Nick Fury next resurfaced during the Avengers’ violent struggle with the artificial intelligence known as Ultron. At Clint Barton’s secret safehouse, he explained to Stark that Ultron wanted nuclear weapons, but since he couldn’t achieve that goal, he’d find something even worse to use on humanity. This gave the team the impetus it needed to refresh its desire to end the robot’s rampage for good. When the Avengers confronted Ultron in the small European nation of Sokovia, Fury flew in with a decommissioned helicarrier to aid in evacuating the Sokovians from their compromised capital city.

Nick Fury

Years later, Fury and longtime ally Maria Hill, while driving in Arizona, would receive information about an alien attack in Wakanda that matched the signature from recent events in New York, but at a highly elevated level. Their conversation was interrupted by a car crashing in front of them—their first indication of the horrific event caused by Thanos that caused half of the universe to vanish in one fell swoop. Fury helplessly watched Hill disintegrate, seeing the same happen all around him to those on the street, ran to retrieve a device in his car and managed to press a send button, even as he too disintegrated.

A Return To Form

Along with beings from across the cosmos, Nick Fury came back to life five years after losing it because the Avengers time-traveled to get Infinity Stones, made a new Gauntlet and restored the previously lost lives. He did not rush into battle against Thanos-from-the-past, but did go to the wake held for Tony Stark soon after.

 

Monsters from the Multiverse

After Fury returned to life, he discovered he was no longer connected to everything going on in the world. The Avengers were gone, his old contacts weren’t reaching out, and he was having trouble keeping on top of everything. Responding to a suspicious attack in Mexico that leveled a village, where locals claimed to have seen a face inside a sandstorm, Fury and Maria Hill arrived just in time to see Quentin Beck battle a huge Sand Elemental.
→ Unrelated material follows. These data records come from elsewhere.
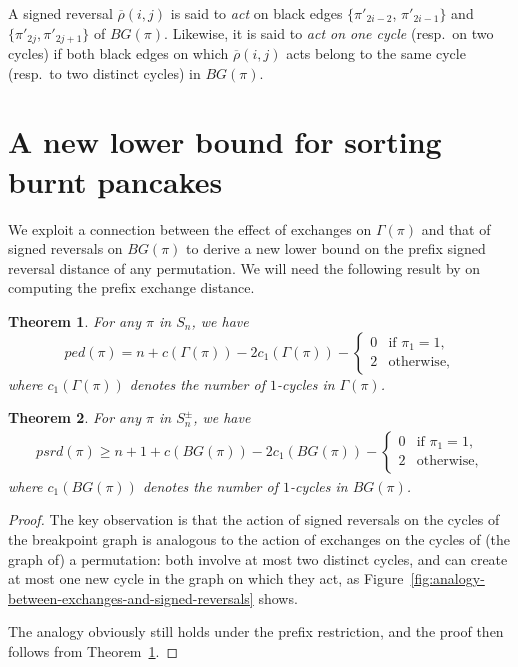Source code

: \documentclass[review]{elsarticle}
\newtheorem{theorem}{Theorem}
\newcommand{\resp}{resp.\ }
\begin{document}
\begin{definition}
A signed reversal $\overline{\rho}(i,j)$ is said to \emph{act} on black edges $\{\pi'_{2i-2}$, $\pi'_{2i-1}\}$ and $\{\pi'_{2j},\pi'_{2j+1}\}$ of $BG(\pi)$. Likewise, it is said to \emph{act on one cycle} (\resp on two cycles) if both black edges on which $\overline{\rho}(i,j)$ acts belong to the same cycle (\resp to two distinct cycles) in $BG(\pi)$.
\end{definition}



\section{A new lower bound for sorting burnt pancakes}

We exploit a connection between the effect of exchanges on $\Gamma(\pi)$ and that of signed reversals on $BG(\pi)$ to derive a new lower bound on the prefix signed reversal distance of any permutation. We will need the following result by \citet{akers-star} on computing the prefix exchange distance.

\begin{theorem}\label{thm:formula-for-ped}
\cite{akers-star} For any $\pi$ in $S_n$, we have
$$ped(\pi)=
n+c(\Gamma(\pi))-2c_1(\Gamma(\pi))-\left\{
\begin{array}{ll}
0 & \mbox{if } \pi_1= 1, \\
2 & \mbox{otherwise},
\end{array}
\right.$$
where $c_1(\Gamma(\pi))$ denotes the number of $1$-cycles in $\Gamma(\pi)$.
\end{theorem}

\begin{theorem}\label{thm:lower-bound-on-psrd}
For any $\pi$ in $S^\pm_n$, we have
\begin{eqnarray}\label{eqn:lower-bound-on-psrd}
 psrd(\pi)\geq
n+1+c(BG(\pi))-2c_1(BG(\pi))-\left\{
\begin{array}{ll}
0 & \mbox{if } \pi_1= 1, \\
2 & \mbox{otherwise},
\end{array}
\right.
\end{eqnarray}
where $c_1(BG(\pi))$ denotes the number of $1$-cycles in $BG(\pi)$.
\end{theorem}
\begin{proof}
The key observation is that the action of signed reversals on the cycles of the breakpoint graph is analogous to the action of exchanges on the cycles of (the graph of) a permutation: both involve at most two distinct cycles, and can create at most one new cycle in the graph on which they act, as Figure~\ref{fig:analogy-between-exchanges-and-signed-reversals} shows. 



The analogy obviously still holds under the prefix restriction, and the proof then follows from Theorem~\ref{thm:formula-for-ped}.
\end{proof}
\end{document}
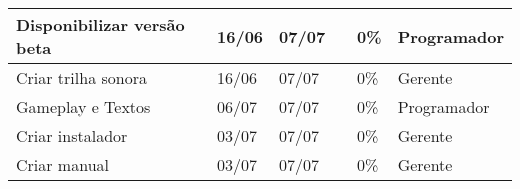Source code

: \documentclass[a4paper, 11pt]{article} %
\begin{document}
\begin{table}[h]
\begin{tabular}{|l|l|l|l|l|l|}
Disponibilizar versão beta                   & 16/06           & 07/07        &                    & 0\%                & Programador          \\ \hline
Criar trilha sonora                          & 16/06           & 07/07        &                    & 0\%                & Gerente              \\ \hline
Gameplay e Textos                            & 06/07           & 07/07        &                    & 0\%                & Programador          \\ \hline
Criar instalador                             & 03/07           & 07/07        &                    & 0\%                & Gerente              \\ \hline
Criar manual                                 & 03/07           & 07/07        &                    & 0\%                & Gerente              \\ \hline

\end{tabular}
\end{table}
\end{document}
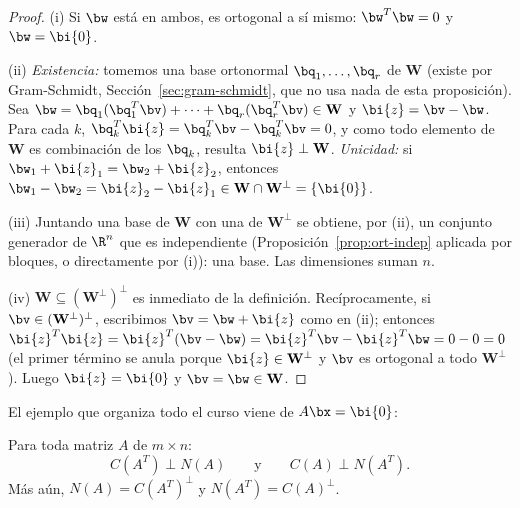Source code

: \begin{proof}
(i) Si $\bw$ está en ambos, es ortogonal a sí mismo: $\bw^T\bw=0$ y
$\bw=\bi{0}$.

(ii) \emph{Existencia:} tomemos una base ortonormal $\bq_1,\dots,\bq_r$ de
$\mathbf{W}$ (existe por Gram-Schmidt, Sección~\ref{sec:gram-schmidt}, que
no usa nada de esta proposición). Sea
$\bw=\bq_1(\bq_1^T\bv)+\cdots+\bq_r(\bq_r^T\bv)\in\mathbf{W}$ y
$\bi{z}=\bv-\bw$. Para cada $k$,
$\bq_k^T\bi{z}=\bq_k^T\bv-\bq_k^T\bv=0$, y como todo
elemento de $\mathbf{W}$ es combinación de los $\bq_k$, resulta
$\bi{z}\perp\mathbf{W}$. \emph{Unicidad:} si
$\bw_1+\bi{z}_1=\bw_2+\bi{z}_2$, entonces
$\bw_1-\bw_2=\bi{z}_2-\bi{z}_1\in\mathbf{W}\cap\mathbf{W}^{\perp}
=\{\bi{0}\}$.

(iii) Juntando una base de $\mathbf{W}$ con una de $\mathbf{W}^{\perp}$ se
obtiene, por (ii), un conjunto generador de $\R^n$ que es independiente
(Proposición~\ref{prop:ort-indep} aplicada por bloques, o directamente por
(i)): una base. Las dimensiones suman $n$.

(iv) $\mathbf{W}\subseteq(\mathbf{W}^{\perp})^{\perp}$ es inmediato de la
definición. Recíprocamente, si $\bv\in(\mathbf{W}^{\perp})^{\perp}$,
escribimos $\bv=\bw+\bi{z}$ como en (ii); entonces
$\bi{z}^T\bi{z}=\bi{z}^T(\bv-\bw)
=\bi{z}^T\bv-\bi{z}^T\bw=0-0=0$
(el primer término se anula porque $\bi{z}\in\mathbf{W}^{\perp}$ y $\bv$ es
ortogonal a todo $\mathbf{W}^{\perp}$). Luego $\bi{z}=\bi{0}$ y
$\bv=\bw\in\mathbf{W}$.
\end{proof}

El ejemplo que organiza todo el curso viene de $A\bx=\bi{0}$:

\begin{teorema}\label{teo:fila-nulo}
Para toda matriz $A$ de $m\times n$:
\[
C(A^T)\perp N(A)
\qquad\text{y}\qquad
C(A)\perp N(A^T).
\]
Más aún, $N(A)=C(A^T)^{\perp}$ y $N(A^T)=C(A)^{\perp}$.
\end{teorema}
After this, Beck told Fury that he was a warrior from an alternate Earth—a world that had been destroyed by a legion of Elementals. Fury and his small team accompanied Beck to Morocco, in time to stop a different Elemental. He also reached out to Peter Parker, trying to get Spider-Man’s help in defeating the monsters. Peter ignored Fury’s calls however, opting instead to go on a class trip to Europe where he could act like a normal teenager.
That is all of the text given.